## DATA FOR THE TASK
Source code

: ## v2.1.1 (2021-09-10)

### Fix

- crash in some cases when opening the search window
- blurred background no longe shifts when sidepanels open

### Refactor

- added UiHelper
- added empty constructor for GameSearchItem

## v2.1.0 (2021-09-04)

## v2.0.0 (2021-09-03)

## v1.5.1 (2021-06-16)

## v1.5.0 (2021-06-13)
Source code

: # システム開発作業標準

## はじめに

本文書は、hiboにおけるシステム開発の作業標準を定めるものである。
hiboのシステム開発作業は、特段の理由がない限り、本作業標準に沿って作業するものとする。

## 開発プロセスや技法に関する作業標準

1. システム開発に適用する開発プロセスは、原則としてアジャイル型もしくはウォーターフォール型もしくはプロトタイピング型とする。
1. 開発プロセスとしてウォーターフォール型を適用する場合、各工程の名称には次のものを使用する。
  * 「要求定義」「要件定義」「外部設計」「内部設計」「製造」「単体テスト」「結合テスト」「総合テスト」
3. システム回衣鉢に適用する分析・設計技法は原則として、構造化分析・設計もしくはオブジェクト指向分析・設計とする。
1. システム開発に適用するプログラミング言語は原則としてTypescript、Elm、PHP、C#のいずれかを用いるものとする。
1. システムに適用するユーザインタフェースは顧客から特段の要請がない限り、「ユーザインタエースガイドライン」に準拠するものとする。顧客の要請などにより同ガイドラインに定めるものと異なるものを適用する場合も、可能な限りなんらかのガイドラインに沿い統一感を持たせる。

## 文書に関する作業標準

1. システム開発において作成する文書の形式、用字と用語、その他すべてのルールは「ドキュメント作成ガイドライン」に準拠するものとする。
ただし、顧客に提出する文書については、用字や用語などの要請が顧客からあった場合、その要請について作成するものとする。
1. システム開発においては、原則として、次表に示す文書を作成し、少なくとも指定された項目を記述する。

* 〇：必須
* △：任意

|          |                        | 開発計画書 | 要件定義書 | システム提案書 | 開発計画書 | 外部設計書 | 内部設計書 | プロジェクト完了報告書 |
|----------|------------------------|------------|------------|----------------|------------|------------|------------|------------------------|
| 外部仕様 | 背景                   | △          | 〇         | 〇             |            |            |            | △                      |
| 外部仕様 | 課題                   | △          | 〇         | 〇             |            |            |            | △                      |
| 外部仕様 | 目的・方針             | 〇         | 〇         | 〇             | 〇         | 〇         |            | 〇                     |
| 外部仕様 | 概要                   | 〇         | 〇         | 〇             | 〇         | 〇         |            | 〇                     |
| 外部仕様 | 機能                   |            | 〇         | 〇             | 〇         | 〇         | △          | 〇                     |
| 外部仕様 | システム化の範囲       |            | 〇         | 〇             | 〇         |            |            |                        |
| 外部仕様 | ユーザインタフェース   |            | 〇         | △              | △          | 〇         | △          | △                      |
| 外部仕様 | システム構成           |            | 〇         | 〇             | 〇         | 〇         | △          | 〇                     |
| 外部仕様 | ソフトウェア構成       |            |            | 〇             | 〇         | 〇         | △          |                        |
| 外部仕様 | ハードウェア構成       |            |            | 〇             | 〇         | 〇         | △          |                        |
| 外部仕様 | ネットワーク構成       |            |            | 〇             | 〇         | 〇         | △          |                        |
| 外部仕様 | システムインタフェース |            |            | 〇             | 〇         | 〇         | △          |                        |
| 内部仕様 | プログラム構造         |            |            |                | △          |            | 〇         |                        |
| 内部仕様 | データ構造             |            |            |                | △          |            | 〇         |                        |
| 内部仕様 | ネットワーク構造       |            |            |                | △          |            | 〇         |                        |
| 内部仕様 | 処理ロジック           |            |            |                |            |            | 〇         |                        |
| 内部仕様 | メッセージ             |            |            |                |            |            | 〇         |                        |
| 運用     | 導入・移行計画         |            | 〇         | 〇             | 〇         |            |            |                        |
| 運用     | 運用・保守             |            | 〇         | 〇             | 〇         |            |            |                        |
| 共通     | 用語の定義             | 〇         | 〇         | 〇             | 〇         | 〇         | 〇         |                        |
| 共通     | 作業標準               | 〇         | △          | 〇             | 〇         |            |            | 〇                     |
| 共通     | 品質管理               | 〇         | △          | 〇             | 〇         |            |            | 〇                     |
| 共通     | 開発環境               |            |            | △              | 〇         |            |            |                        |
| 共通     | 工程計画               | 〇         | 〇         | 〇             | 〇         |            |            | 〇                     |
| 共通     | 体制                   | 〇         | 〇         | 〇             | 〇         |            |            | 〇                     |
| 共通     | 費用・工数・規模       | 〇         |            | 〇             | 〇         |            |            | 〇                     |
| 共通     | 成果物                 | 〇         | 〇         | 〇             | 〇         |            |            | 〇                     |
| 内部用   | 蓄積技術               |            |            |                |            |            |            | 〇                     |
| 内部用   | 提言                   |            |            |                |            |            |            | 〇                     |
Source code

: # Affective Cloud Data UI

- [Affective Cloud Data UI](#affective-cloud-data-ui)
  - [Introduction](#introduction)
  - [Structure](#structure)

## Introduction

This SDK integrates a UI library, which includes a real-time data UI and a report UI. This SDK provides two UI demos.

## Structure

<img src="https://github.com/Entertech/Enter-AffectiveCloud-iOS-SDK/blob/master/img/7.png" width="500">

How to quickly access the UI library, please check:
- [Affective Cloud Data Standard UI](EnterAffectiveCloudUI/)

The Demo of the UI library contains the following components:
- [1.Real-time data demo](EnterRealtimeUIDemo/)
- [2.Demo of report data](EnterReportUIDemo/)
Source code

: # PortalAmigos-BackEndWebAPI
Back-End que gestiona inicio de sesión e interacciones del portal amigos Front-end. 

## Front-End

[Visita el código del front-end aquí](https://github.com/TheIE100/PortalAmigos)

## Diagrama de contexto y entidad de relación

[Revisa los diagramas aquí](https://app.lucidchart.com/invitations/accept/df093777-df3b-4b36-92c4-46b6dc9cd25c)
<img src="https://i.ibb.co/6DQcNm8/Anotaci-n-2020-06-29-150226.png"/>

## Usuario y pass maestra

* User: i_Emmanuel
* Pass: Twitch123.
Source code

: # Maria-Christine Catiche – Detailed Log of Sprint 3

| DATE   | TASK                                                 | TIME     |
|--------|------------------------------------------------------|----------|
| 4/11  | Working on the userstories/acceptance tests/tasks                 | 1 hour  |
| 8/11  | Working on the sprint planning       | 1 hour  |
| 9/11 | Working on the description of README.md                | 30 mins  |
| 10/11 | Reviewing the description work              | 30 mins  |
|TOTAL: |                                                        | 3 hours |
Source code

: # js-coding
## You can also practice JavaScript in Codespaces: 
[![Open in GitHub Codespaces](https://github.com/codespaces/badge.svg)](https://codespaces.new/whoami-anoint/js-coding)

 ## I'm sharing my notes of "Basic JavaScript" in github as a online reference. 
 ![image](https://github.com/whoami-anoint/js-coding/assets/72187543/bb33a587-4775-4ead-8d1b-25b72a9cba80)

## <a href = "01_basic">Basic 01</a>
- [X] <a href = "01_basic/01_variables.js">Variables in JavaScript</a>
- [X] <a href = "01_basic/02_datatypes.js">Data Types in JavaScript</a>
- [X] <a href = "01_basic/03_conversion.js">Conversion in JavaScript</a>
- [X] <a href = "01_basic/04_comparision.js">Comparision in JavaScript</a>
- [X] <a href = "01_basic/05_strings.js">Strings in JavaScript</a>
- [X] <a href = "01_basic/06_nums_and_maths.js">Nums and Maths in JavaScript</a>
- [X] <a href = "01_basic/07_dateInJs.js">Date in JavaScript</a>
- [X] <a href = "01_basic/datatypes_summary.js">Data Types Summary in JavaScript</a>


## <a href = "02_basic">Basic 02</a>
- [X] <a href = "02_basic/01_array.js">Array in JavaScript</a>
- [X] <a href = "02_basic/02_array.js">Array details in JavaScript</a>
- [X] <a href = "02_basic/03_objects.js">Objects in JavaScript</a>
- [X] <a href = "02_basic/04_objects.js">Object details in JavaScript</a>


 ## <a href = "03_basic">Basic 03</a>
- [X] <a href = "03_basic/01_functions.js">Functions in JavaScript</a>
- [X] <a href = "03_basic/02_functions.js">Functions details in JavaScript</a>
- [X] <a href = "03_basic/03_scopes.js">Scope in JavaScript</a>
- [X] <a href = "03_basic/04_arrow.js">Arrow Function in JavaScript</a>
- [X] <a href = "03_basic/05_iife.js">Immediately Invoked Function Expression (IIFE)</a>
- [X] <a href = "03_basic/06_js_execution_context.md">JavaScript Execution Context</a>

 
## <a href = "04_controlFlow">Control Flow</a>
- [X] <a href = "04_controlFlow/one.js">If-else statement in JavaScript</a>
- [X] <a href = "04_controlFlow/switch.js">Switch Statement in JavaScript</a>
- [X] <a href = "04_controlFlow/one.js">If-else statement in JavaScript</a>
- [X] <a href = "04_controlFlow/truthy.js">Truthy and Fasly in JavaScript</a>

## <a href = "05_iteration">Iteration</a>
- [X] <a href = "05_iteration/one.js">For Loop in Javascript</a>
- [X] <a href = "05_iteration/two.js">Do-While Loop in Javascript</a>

## EXERCISE
Each line in the records above with "Introduction" must be returned.

## EXERCISE OUTPUT
  - [Introduction](#introduction)
## Introduction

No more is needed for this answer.